Every year after Thanksgiving, Brooke and Cody Williams pack their young sons, Ethan and Aaron, into the family car and drive to the blue-and-white-striped tent in the Lack’s Furniture parking lot to pick up their Christmas tree.

This year will be their third shopping at Holiday Hills Christmas Trees, which they like for its organized rows of stately fir trees.

“It was kind of a tradition in both of our families to go pick out trees together, so we wanted to start the tradition for our kids,” Brooke Williams said. “Just whatever the kids like that year, we let the kids pick them out.”

Family traditions like the Williamses’ are fueling a nationwide demand for live Christmas trees.

Last year saw a 20% increase in real tree purchases, according to a study by the National Christmas Tree Association. Comparatively, there was only a 12% rise in artificial tree purchases.

Some analysts believe social media might have something to do with it as people try to get the perfect holiday photo.

Whatever the cause, Christmas tree vendors say trees are flying off the lots faster than Santa’s sleigh.

Lanna Jones, who manages the Holiday Hills tent on North Navarro Street with her husband, Terry, said the business has been slammed since it opened Nov. 25.

Renken’s Nursery Inc., which sells and delivers Christmas trees every year, sold its entire stock of 200 trees by the first weekend in December, said owner Dina Krenek.

Elaine Smith, who owns Holiday Hills Christmas Trees, said live Christmas tree vendors are still feeling the effects of 2008 the recession. Because Christmas trees take anywhere from five to 15 years before they’re ready for harvest, the taller trees are in short supply.

“There’s been such a shortage of trees in the last three years, including this year, and probably for one or two more years,” said Smith, of Williamette Valley, Ore.
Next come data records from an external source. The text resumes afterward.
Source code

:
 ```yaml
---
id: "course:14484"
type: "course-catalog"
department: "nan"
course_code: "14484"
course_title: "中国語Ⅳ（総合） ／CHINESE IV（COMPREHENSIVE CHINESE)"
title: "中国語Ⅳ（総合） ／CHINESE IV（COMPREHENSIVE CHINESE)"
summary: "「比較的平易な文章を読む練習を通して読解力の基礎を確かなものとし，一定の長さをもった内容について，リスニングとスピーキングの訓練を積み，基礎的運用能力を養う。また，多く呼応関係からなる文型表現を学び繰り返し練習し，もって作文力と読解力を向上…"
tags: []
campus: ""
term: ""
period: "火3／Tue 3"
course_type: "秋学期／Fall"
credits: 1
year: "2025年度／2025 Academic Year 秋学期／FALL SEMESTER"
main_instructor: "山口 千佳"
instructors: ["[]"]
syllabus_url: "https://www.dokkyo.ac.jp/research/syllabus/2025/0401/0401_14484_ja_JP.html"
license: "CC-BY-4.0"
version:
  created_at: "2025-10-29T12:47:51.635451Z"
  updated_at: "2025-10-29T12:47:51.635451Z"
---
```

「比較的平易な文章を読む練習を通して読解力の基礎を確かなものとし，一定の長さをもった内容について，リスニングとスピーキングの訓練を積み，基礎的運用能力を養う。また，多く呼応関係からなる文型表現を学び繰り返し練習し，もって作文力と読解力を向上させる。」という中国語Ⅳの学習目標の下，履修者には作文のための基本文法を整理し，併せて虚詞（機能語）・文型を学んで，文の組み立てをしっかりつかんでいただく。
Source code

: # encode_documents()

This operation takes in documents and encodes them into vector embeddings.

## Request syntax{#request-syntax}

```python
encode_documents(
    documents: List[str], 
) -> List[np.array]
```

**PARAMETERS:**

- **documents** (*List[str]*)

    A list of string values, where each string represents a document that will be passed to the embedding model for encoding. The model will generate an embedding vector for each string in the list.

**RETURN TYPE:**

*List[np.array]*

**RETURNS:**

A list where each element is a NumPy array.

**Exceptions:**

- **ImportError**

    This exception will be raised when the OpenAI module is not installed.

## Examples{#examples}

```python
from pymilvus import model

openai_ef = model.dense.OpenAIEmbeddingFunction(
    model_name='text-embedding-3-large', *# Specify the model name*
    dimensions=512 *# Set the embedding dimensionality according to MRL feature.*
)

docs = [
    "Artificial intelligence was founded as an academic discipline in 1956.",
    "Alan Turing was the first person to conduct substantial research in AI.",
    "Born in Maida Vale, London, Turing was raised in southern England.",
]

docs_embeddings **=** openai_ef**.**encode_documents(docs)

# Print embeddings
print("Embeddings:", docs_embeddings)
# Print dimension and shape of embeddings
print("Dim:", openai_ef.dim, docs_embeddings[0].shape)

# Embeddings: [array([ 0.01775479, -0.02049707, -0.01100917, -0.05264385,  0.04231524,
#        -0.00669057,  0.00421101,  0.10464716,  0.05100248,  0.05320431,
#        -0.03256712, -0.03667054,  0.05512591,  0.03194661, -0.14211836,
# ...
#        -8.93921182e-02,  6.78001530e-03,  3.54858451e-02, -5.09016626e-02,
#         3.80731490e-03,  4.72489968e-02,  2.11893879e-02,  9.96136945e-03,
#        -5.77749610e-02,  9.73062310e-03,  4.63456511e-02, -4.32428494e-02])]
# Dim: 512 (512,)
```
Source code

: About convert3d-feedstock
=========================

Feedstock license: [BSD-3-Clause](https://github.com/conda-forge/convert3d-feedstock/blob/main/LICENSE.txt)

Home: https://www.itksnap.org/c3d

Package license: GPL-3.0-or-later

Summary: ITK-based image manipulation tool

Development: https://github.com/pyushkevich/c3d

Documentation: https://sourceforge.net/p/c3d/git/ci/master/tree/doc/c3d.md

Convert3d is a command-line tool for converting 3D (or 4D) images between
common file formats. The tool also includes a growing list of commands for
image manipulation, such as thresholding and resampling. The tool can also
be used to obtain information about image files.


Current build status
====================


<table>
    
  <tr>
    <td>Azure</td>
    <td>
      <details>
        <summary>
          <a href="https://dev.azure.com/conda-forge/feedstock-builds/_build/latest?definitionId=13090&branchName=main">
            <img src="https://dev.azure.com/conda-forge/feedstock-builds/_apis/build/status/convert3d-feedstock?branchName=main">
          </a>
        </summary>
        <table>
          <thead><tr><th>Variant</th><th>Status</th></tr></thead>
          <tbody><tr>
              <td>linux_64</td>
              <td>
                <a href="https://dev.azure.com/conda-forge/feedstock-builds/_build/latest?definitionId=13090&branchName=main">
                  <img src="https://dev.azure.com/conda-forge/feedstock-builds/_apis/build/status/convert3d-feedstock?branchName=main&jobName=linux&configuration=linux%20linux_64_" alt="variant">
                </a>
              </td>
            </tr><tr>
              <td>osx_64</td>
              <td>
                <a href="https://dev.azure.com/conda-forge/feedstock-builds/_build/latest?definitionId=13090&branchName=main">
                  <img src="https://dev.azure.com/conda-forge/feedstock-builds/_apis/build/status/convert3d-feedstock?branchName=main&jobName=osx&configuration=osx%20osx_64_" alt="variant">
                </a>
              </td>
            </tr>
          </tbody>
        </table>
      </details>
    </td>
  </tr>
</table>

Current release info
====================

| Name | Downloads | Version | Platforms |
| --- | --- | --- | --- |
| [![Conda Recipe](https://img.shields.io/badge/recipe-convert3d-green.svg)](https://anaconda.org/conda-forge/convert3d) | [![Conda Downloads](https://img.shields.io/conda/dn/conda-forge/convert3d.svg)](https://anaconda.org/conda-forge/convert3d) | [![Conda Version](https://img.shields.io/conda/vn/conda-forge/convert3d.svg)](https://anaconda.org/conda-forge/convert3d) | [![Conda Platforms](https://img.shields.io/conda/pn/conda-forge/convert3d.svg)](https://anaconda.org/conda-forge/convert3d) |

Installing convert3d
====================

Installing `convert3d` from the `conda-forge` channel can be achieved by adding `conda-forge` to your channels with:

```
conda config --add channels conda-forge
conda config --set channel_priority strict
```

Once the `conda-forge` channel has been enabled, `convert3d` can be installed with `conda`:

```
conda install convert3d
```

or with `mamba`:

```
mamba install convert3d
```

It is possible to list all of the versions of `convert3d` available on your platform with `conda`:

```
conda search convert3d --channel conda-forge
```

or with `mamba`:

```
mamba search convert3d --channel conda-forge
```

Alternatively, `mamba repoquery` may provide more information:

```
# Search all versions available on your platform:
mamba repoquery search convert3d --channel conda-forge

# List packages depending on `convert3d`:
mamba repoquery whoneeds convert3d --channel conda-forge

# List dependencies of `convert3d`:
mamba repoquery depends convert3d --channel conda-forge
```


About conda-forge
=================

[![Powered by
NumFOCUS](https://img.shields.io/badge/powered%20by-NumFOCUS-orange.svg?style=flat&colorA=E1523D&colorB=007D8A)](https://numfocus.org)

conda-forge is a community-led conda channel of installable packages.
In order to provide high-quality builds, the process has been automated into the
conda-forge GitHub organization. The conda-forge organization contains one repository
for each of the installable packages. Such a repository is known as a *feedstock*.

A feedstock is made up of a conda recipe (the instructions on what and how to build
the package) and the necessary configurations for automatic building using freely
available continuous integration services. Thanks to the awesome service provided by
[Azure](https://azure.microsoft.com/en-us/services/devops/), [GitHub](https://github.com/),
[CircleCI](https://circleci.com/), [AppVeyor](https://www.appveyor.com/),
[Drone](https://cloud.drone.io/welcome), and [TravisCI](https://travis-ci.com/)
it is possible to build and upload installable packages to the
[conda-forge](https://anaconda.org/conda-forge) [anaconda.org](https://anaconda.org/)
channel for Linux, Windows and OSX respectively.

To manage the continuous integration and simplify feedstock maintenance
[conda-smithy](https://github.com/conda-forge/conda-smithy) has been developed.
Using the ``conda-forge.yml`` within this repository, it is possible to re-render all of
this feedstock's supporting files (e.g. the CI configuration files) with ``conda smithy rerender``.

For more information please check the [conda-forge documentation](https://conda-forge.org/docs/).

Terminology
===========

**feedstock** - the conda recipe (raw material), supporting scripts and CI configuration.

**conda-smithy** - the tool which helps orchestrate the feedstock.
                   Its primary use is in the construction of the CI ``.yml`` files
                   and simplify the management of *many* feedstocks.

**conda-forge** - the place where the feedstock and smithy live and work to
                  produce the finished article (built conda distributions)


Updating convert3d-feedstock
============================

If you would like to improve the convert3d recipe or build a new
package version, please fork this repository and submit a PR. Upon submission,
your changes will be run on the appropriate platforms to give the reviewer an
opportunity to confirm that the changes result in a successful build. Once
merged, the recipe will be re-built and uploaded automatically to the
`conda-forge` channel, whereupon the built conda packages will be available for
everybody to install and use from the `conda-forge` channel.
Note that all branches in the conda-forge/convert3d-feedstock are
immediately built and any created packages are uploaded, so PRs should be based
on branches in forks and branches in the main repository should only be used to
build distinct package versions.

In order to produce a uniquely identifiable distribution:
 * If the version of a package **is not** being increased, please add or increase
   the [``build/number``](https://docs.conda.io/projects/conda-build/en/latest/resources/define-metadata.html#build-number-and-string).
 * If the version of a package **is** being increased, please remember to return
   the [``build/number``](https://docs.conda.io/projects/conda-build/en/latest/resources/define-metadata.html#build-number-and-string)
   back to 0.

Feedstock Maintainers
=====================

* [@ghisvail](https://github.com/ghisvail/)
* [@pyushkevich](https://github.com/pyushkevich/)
Following the recession, many Christmas tree farmers left the industry, Smith said. New planting began around 2012, but Christmas trees only grow about one foot per year.

“Until that catches up with the size that everybody wants to buy, there will be a shortage,” Smith said.

The popular fir variety that Smith sells at 12 Holiday Hills locations throughout south and central Texas only grows in colder climates. Smith buys her trees from farmers in Oregon.

However, Christmas tree farmers are able to make a living in Texas by growing other varieties.

The closest Christmas tree farm to Victoria is Abrameit Farms in Luling, where Archie Abrameit grows Virginia pines.

Abrameit, who grew up on a Goliad farm and managed an AgriLife experimentation farm for years, said Crossroads farmland could be ripe territory for a new generation of Christmas tree farmers. He said Virginia pines grow well in sandy and acidic soil.

“There’s not a Christmas tree farm anywhere in the Crossroads area, so there’s certainly a market for one,” Abrameit said.

Christmas trees could be especially good for farmers who don’t always have time to tend their fields, Abrameit added.

Where the Christmas tree farm now stands, Abrameit said, he first tried growing peaches. After work required him to travel, he began looking for a crop he could maintain in what he called “a long-distance relationship.”

Additionally, because trees grow slowly and sell at heights anywhere between 4 and 15 feet, “it’s not like you have to sell them every year,” Abrameit said.

Certainly, with an increased demand for Christmas trees, Abrameit said Christmas tree farming is uncharted territory in the Crossroads but is potentially lucrative.